#### Material provided
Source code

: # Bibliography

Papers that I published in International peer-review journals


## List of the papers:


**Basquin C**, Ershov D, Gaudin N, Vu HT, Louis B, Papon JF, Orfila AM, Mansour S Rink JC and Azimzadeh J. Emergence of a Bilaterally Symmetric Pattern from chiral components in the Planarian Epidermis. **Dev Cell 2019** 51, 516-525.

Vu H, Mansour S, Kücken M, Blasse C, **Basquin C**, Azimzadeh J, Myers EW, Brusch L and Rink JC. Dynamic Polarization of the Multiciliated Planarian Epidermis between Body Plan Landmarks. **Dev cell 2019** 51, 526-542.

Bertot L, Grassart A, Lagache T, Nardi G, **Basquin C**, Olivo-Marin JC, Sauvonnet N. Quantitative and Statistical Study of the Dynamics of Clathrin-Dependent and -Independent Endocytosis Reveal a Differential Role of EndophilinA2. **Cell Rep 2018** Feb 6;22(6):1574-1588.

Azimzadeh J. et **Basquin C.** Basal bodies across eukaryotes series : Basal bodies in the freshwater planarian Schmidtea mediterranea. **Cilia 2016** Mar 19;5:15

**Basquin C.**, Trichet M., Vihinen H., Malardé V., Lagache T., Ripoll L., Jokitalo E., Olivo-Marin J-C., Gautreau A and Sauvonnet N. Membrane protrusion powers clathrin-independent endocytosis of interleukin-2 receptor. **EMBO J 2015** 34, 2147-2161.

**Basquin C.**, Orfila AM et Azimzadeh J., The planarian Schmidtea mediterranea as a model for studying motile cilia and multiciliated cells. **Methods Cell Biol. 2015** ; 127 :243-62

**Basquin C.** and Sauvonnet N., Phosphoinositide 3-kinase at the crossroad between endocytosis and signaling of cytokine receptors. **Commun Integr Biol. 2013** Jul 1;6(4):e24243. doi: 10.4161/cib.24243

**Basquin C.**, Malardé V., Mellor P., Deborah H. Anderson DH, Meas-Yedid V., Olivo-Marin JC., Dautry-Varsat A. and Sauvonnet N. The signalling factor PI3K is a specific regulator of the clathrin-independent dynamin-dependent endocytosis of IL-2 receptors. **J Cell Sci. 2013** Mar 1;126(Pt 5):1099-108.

#### Exercise directions
Output each record exactly as it appears in the listing.

#### Solution to this problem
Source code

: # Bibliography

Papers that I published in International peer-review journals


## List of the papers:


**Basquin C**, Ershov D, Gaudin N, Vu HT, Louis B, Papon JF, Orfila AM, Mansour S Rink JC and Azimzadeh J. Emergence of a Bilaterally Symmetric Pattern from chiral components in the Planarian Epidermis. **Dev Cell 2019** 51, 516-525.

Vu H, Mansour S, Kücken M, Blasse C, **Basquin C**, Azimzadeh J, Myers EW, Brusch L and Rink JC. Dynamic Polarization of the Multiciliated Planarian Epidermis between Body Plan Landmarks. **Dev cell 2019** 51, 526-542.

Bertot L, Grassart A, Lagache T, Nardi G, **Basquin C**, Olivo-Marin JC, Sauvonnet N. Quantitative and Statistical Study of the Dynamics of Clathrin-Dependent and -Independent Endocytosis Reveal a Differential Role of EndophilinA2. **Cell Rep 2018** Feb 6;22(6):1574-1588.

Azimzadeh J. et **Basquin C.** Basal bodies across eukaryotes series : Basal bodies in the freshwater planarian Schmidtea mediterranea. **Cilia 2016** Mar 19;5:15

**Basquin C.**, Trichet M., Vihinen H., Malardé V., Lagache T., Ripoll L., Jokitalo E., Olivo-Marin J-C., Gautreau A and Sauvonnet N. Membrane protrusion powers clathrin-independent endocytosis of interleukin-2 receptor. **EMBO J 2015** 34, 2147-2161.

**Basquin C.**, Orfila AM et Azimzadeh J., The planarian Schmidtea mediterranea as a model for studying motile cilia and multiciliated cells. **Methods Cell Biol. 2015** ; 127 :243-62

**Basquin C.** and Sauvonnet N., Phosphoinositide 3-kinase at the crossroad between endocytosis and signaling of cytokine receptors. **Commun Integr Biol. 2013** Jul 1;6(4):e24243. doi: 10.4161/cib.24243

**Basquin C.**, Malardé V., Mellor P., Deborah H. Anderson DH, Meas-Yedid V., Olivo-Marin JC., Dautry-Varsat A. and Sauvonnet N. The signalling factor PI3K is a specific regulator of the clathrin-independent dynamin-dependent endocytosis of IL-2 receptors. **J Cell Sci. 2013** Mar 1;126(Pt 5):1099-108.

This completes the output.